• Dataset items
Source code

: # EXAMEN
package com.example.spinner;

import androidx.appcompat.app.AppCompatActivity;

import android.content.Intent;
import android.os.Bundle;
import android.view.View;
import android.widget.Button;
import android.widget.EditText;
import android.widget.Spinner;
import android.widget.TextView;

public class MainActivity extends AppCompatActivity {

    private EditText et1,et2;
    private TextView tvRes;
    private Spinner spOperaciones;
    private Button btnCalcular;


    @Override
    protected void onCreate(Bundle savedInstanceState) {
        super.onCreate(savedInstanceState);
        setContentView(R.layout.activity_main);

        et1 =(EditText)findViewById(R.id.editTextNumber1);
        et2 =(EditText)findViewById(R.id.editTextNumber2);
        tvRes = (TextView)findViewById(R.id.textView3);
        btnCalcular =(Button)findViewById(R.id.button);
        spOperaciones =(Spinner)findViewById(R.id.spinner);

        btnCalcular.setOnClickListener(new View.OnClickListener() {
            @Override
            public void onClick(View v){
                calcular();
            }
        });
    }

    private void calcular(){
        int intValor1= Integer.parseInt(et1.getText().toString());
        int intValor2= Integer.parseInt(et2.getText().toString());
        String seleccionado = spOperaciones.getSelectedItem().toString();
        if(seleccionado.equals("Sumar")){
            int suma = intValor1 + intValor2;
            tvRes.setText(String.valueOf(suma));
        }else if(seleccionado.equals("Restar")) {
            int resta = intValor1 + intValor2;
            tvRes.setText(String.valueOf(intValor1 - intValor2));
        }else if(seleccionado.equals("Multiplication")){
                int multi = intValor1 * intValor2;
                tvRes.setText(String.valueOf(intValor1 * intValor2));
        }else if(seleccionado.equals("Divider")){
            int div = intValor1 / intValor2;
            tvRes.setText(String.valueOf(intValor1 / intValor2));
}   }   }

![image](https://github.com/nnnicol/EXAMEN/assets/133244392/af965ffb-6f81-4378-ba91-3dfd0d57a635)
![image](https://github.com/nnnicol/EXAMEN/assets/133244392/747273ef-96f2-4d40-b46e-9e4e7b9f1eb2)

• PROBLEM
In the records above, each line with the string "savedInstanceState" should be copied.

• TASK RESULT
    protected void onCreate(Bundle savedInstanceState) {
        super.onCreate(savedInstanceState);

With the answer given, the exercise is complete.